GOAL OF THE EXERCISE
Pictures excluded, return every entry exactly, please.

***** ENTRIES SHOWN *****

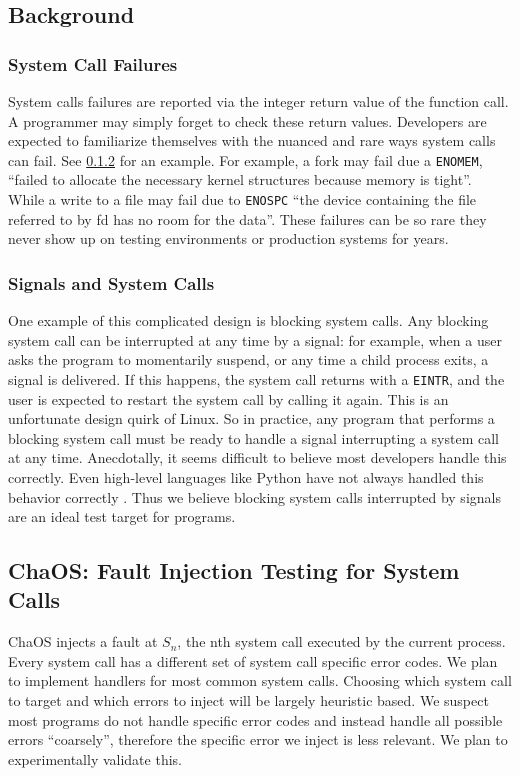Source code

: \subsection{Background}

\subsubsection{System Call Failures}

System calls failures are reported via the integer return value of the function call. A programmer may simply forget to check these return values. Developers are expected to familiarize themselves with the nuanced and rare ways system calls can fail. See \ref{blockingandsignals} for an example. For example, a fork may fail due a \texttt{ENOMEM}, ``failed to allocate the necessary kernel structures because memory is tight''. While a write to a file may fail due to \texttt{ENOSPC} ``the device containing the file referred to by fd has no room for the data''. These failures can be so rare they never show up on testing environments or production systems for years.

\subsubsection{Signals and System Calls}
\label{blockingandsignals}
One example of this complicated design is blocking system calls. Any blocking system call can be interrupted at any time by a signal: for example, when a user asks the program to momentarily suspend, or any time a child process exits, a signal is delivered. If this happens, the system call returns with a \texttt{EINTR}, and the user is expected to restart the system call by calling it again. This is an unfortunate design quirk of Linux. So in practice, any program that performs a blocking system call must be ready to handle a signal interrupting a system call at any time. Anecdotally, it seems difficult to believe most developers handle this correctly. Even high-level languages like Python have not always handled this behavior correctly \cite{pep}. Thus we believe blocking system calls interrupted by signals are an ideal test target for programs.


\subsection{ChaOS: Fault Injection Testing for System Calls}     
ChaOS injects a fault at $S_n$, the nth system call executed by the current process. Every system call has a different set of system call specific error codes. We plan to implement handlers for most common system calls. Choosing which system call to target and which errors to inject will be largely heuristic based. We suspect most programs do not handle specific error codes and instead handle all possible errors ``coarsely'', therefore the specific error we inject is less relevant. We plan to experimentally validate this.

*****

TASK SOLUTION
Source code

: \subsection{Background}

\subsubsection{System Call Failures}

System calls failures are reported via the integer return value of the function call. A programmer may simply forget to check these return values. Developers are expected to familiarize themselves with the nuanced and rare ways system calls can fail. See \ref{blockingandsignals} for an example. For example, a fork may fail due a \texttt{ENOMEM}, ``failed to allocate the necessary kernel structures because memory is tight''. While a write to a file may fail due to \texttt{ENOSPC} ``the device containing the file referred to by fd has no room for the data''. These failures can be so rare they never show up on testing environments or production systems for years.

\subsubsection{Signals and System Calls}
\label{blockingandsignals}
One example of this complicated design is blocking system calls. Any blocking system call can be interrupted at any time by a signal: for example, when a user asks the program to momentarily suspend, or any time a child process exits, a signal is delivered. If this happens, the system call returns with a \texttt{EINTR}, and the user is expected to restart the system call by calling it again. This is an unfortunate design quirk of Linux. So in practice, any program that performs a blocking system call must be ready to handle a signal interrupting a system call at any time. Anecdotally, it seems difficult to believe most developers handle this correctly. Even high-level languages like Python have not always handled this behavior correctly \cite{pep}. Thus we believe blocking system calls interrupted by signals are an ideal test target for programs.


\subsection{ChaOS: Fault Injection Testing for System Calls}     
ChaOS injects a fault at $S_n$, the nth system call executed by the current process. Every system call has a different set of system call specific error codes. We plan to implement handlers for most common system calls. Choosing which system call to target and which errors to inject will be largely heuristic based. We suspect most programs do not handle specific error codes and instead handle all possible errors ``coarsely'', therefore the specific error we inject is less relevant. We plan to experimentally validate this.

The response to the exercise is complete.